PET (polyethylene terephthalate) filaments;

PBT (polybutylene terephthalate) filaments;

PTT (polytrimethylene terephthalate) filaments;

PTMT (polytetramethylene terephthalate) filaments;

Filaments made from copolymers of one or more of PET, PBT, PTT, PTMT.

16. Yarn (1) according to claim 1, wherein the yarn (1) has a twist multiplier in the range of 2.2 to 2.9.

17. Yarn (1) according to claim 1, wherein the amount of fibres having elastic properties is in the range of 1% to 60% of the total weight of the yarn (1).

18. Yarn (1) according to claim 17, wherein the amount of fibres having elastic properties is in the range of 10% to 45% of the total weight of the yarn (1).

19. Yarn (1) according to claim 1, wherein at least part of the core fibers (21) are provided as a bundle of core fibers or as a core filament (20).

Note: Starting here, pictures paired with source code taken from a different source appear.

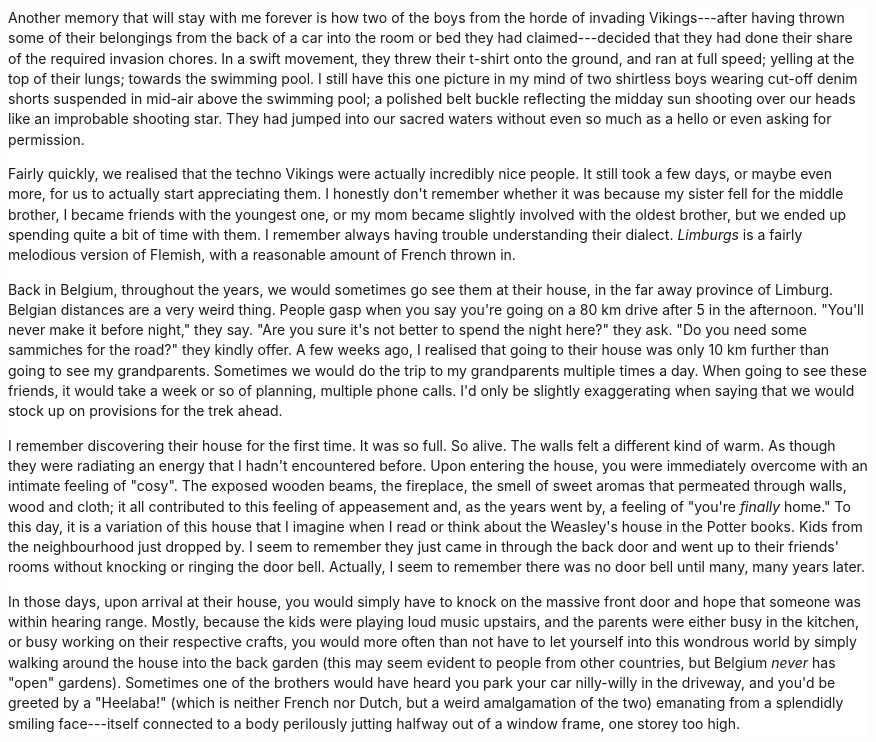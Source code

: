 Another memory that will stay with me forever is how two of the boys from the
horde of invading Vikings---after having thrown some of their belongings from
the back of a car into the room or bed they had claimed---decided that they had
done their share of the required invasion chores. In a swift movement, they
threw their t-shirt onto the ground, and ran at full speed; yelling at the top
of their lungs; towards the swimming pool. I still have this one picture in my
mind of two shirtless boys wearing cut-off denim shorts suspended in mid-air
above the swimming pool; a polished belt buckle reflecting the midday sun
shooting over our heads like an improbable shooting star. They had jumped into
our sacred waters without even so much as a hello or even asking for
permission.

Fairly quickly, we realised that the techno Vikings were actually incredibly
nice people. It still took a few days, or maybe even more, for us to actually
start appreciating them. I honestly don't remember whether it was because my
sister fell for the middle brother, I became friends with the youngest one, or
my mom became slightly involved with the oldest brother, but we ended up
spending quite a bit of time with them. I remember always having trouble
understanding their dialect. _Limburgs_ is a fairly melodious version of
Flemish, with a reasonable amount of French thrown in.

Back in Belgium, throughout the years, we would sometimes go see them at their
house, in the far away province of Limburg. Belgian distances are a very weird
thing. People gasp when you say you're going on a 80 km drive after 5 in the
afternoon. "You'll never make it before night," they say. "Are you sure it's
not better to spend the night here?" they ask. "Do you need some sammiches for
the road?" they kindly offer. A few weeks ago, I realised that going to their
house was only 10 km further than going to see my grandparents. Sometimes we
would do the trip to my grandparents multiple times a day. When going to see
these friends, it would take a week or so of planning, multiple phone calls.
I'd only be slightly exaggerating when saying that we would stock up on
provisions for the trek ahead.

I remember discovering their house for the first time. It was so full. So
alive. The walls felt a different kind of warm. As though they were radiating
an energy that I hadn't encountered before. Upon entering the house, you were
immediately overcome with an intimate feeling of "cosy". The exposed wooden
beams, the fireplace, the smell of sweet aromas that permeated through walls,
wood and cloth; it all contributed to this feeling of appeasement and, as the
years went by, a feeling of "you're _finally_ home." To this day, it is a
variation of this house that I imagine when I read or think about the Weasley's
house in the Potter books. Kids from the neighbourhood just dropped by. I seem
to remember they just came in through the back door and went up to their
friends' rooms without knocking or ringing the door bell. Actually, I seem to
remember there was no door bell until many, many years later.

In those days, upon arrival at their house, you would simply have to knock on
the massive front door and hope that someone was within hearing range. Mostly,
because the kids were playing loud music upstairs, and the parents were either
busy in the kitchen, or busy working on their respective crafts, you would more
often than not have to let yourself into this wondrous world by simply walking
around the house into the back garden (this may seem evident to people from
other countries, but Belgium _never_ has "open" gardens). Sometimes one of the
brothers would have heard you park your car nilly-willy in the driveway, and
you'd be greeted by a "Heelaba!" (which is neither French nor Dutch, but a
weird amalgamation of the two) emanating from a splendidly smiling
face---itself connected to a body perilously jutting halfway out of a window
frame, one storey too high.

20. A fabric (100) or an article (101) comprising the yarn (1) according to any one of claims 1 to 19.

21. A method of preparing a yarn (1) according to any one of claims 1 to 19, comprising the steps of: providing a core (2), the core (2) comprising a plurality of polymeric non-elastomeric core fibers (21), providing a plurality of staple fibers (3 a), spinning the core fibers (21) and the staple fibers (3 a) together to cover the core (2) with a sheath (3) of fibers, wherein the amount of the non-elastomeric core fibers (21) is 37-90 wt% of the total weight of the yarn (1), the core fibers (21) are non-bending deformation fibers, at least part of the core fibers (21) are provided as FDY filaments, the yarn (1) having a tenacity of 10 to 25cN/tex as measured according to EN ISO 2062, wherein the yarn (1) has a twist multiplier in the range of 2.2 to 3.3, wherein the core fibers (21) have a linear density of 0.2-14 denier, wherein the core fibers (21) comprise at least 12 filaments, wherein the yarn (1) has a hairiness index of between 5 and 20 measured according to ASTM 5647.

22. The method according to claim 21, wherein the core (2) further comprises elastomeric filaments (22).

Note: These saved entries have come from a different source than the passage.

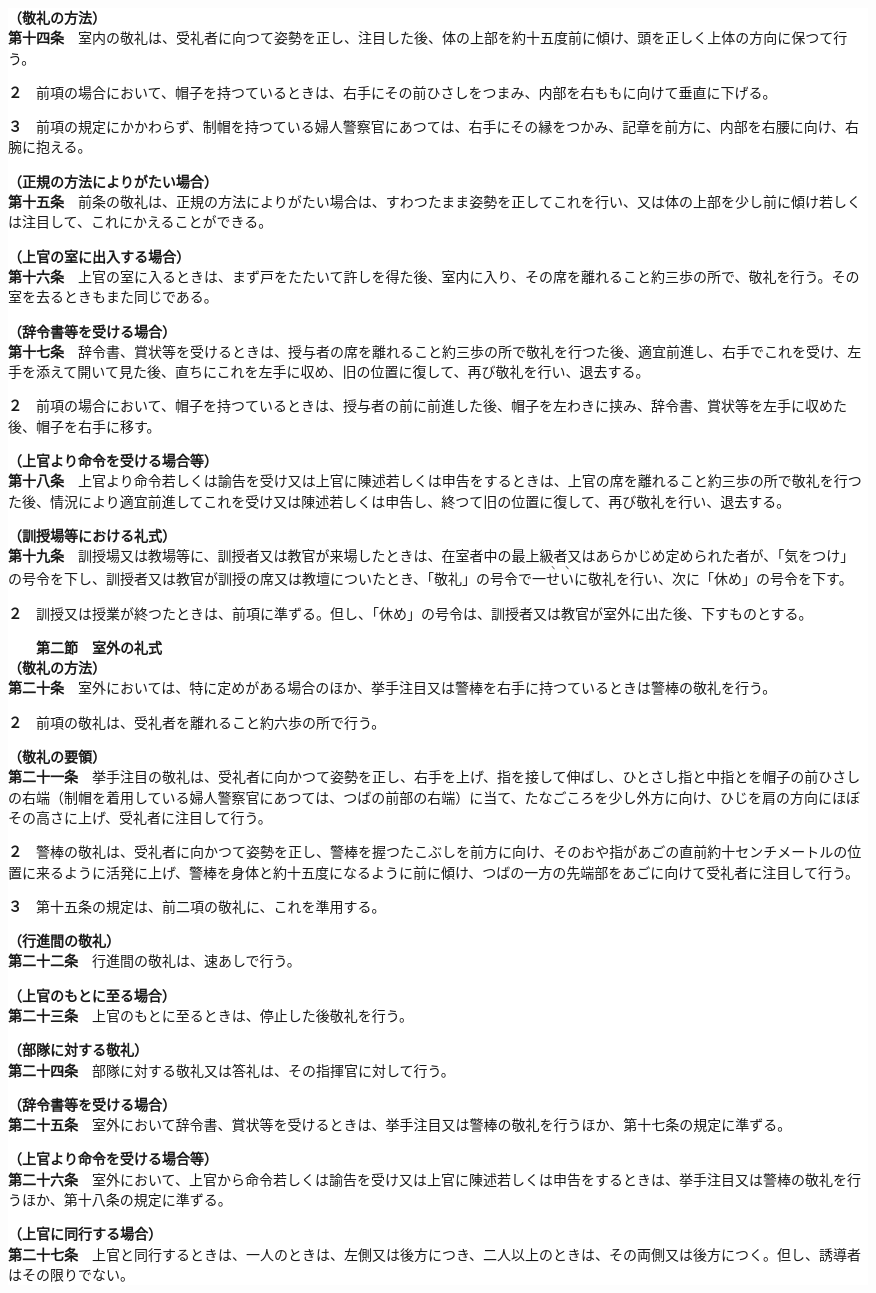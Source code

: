 **（敬礼の方法）**  
**第十四条**　室内の敬礼は、受礼者に向つて姿勢を正し、注目した後、体の上部を約十五度前に傾け、頭を正しく上体の方向に保つて行う。  
  
**２**　前項の場合において、帽子を持つているときは、右手にその前ひさしをつまみ、内部を右ももに向けて垂直に下げる。  
  
**３**　前項の規定にかかわらず、制帽を持つている婦人警察官にあつては、右手にその縁をつかみ、記章を前方に、内部を右腰に向け、右腕に抱える。  
  
**（正規の方法によりがたい場合）**  
**第十五条**　前条の敬礼は、正規の方法によりがたい場合は、すわつたまま姿勢を正してこれを行い、又は体の上部を少し前に傾け若しくは注目して、これにかえることができる。  
  
**（上官の室に出入する場合）**  
**第十六条**　上官の室に入るときは、まず戸をたたいて許しを得た後、室内に入り、その席を離れること約三歩の所で、敬礼を行う。その室を去るときもまた同じである。  
  
**（辞令書等を受ける場合）**  
**第十七条**　辞令書、賞状等を受けるときは、授与者の席を離れること約三歩の所で敬礼を行つた後、適宜前進し、右手でこれを受け、左手を添えて開いて見た後、直ちにこれを左手に収め、旧の位置に復して、再び敬礼を行い、退去する。  
  
**２**　前項の場合において、帽子を持つているときは、授与者の前に前進した後、帽子を左わきに挟み、辞令書、賞状等を左手に収めた後、帽子を右手に移す。  
  
**（上官より命令を受ける場合等）**  
**第十八条**　上官より命令若しくは諭告を受け又は上官に陳述若しくは申告をするときは、上官の席を離れること約三歩の所で敬礼を行つた後、情況により適宜前進してこれを受け又は陳述若しくは申告し、終つて旧の位置に復して、再び敬礼を行い、退去する。  
  
**（訓授場等における礼式）**  
**第十九条**　訓授場又は教場等に、訓授者又は教官が来場したときは、在室者中の最上級者又はあらかじめ定められた者が、「気をつけ」の号令を下し、訓授者又は教官が訓授の席又は教壇についたとき、「敬礼」の号令で一<ruby>せ<rt>ヽ</rt></ruby><ruby>い<rt>ヽ</rt></ruby>に敬礼を行い、次に「休め」の号令を下す。  
  
**２**　訓授又は授業が終つたときは、前項に準ずる。但し、「休め」の号令は、訓授者又は教官が室外に出た後、下すものとする。  
  
&emsp;&emsp;**第二節　室外の礼式**  
**（敬礼の方法）**  
**第二十条**　室外においては、特に定めがある場合のほか、挙手注目又は警棒を右手に持つているときは警棒の敬礼を行う。  
  
**２**　前項の敬礼は、受礼者を離れること約六歩の所で行う。  
  
**（敬礼の要領）**  
**第二十一条**　挙手注目の敬礼は、受礼者に向かつて姿勢を正し、右手を上げ、指を接して伸ばし、ひとさし指と中指とを帽子の前ひさしの右端（制帽を着用している婦人警察官にあつては、つばの前部の右端）に当て、たなごころを少し外方に向け、ひじを肩の方向にほぼその高さに上げ、受礼者に注目して行う。  
  
**２**　警棒の敬礼は、受礼者に向かつて姿勢を正し、警棒を握つたこぶしを前方に向け、そのおや指があごの直前約十センチメートルの位置に来るように活発に上げ、警棒を身体と約十五度になるように前に傾け、つばの一方の先端部をあごに向けて受礼者に注目して行う。  
  
**３**　第十五条の規定は、前二項の敬礼に、これを準用する。  
  
**（行進間の敬礼）**  
**第二十二条**　行進間の敬礼は、速あしで行う。  
  
**（上官のもとに至る場合）**  
**第二十三条**　上官のもとに至るときは、停止した後敬礼を行う。  
  
**（部隊に対する敬礼）**  
**第二十四条**　部隊に対する敬礼又は答礼は、その指揮官に対して行う。  
  
**（辞令書等を受ける場合）**  
**第二十五条**　室外において辞令書、賞状等を受けるときは、挙手注目又は警棒の敬礼を行うほか、第十七条の規定に準ずる。  
  
**（上官より命令を受ける場合等）**  
**第二十六条**　室外において、上官から命令若しくは諭告を受け又は上官に陳述若しくは申告をするときは、挙手注目又は警棒の敬礼を行うほか、第十八条の規定に準ずる。  
  
**（上官に同行する場合）**  
**第二十七条**　上官と同行するときは、一人のときは、左側又は後方につき、二人以上のときは、その両側又は後方につく。但し、誘導者はその限りでない。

23. The method according to claim 22, wherein the core fiber (21) and the elastomeric filament (22) are continuous filaments and they are combined together before the spinning step.

24. The method according to claim 23, wherein the core fiber (21) and the elastomeric filament (22) are combined together by coextrusion of the tensioned filaments (21).

25. The method according to claim 21, wherein at least the core fiber (21) has a linear density of 0.2 to 10 denier.

26. The method according to claim 21, wherein at least the core fiber (21) has a linear density of 0.2 to 8 denier.

27. The method according to claim 21, wherein the number of continuous core fibers (21) in the core is at least 15 filaments.

28. The method of claim 21, wherein in the spinning step, the yarn is provided with a twist multiplier in the range of 2.2 to 2.9.

29. The method according to claim 21, wherein the core (2) and the sheath (3) are combined by ring spinning.

30. The method of claim 29, comprising one or two, or more sources of rovings for the sheath (3).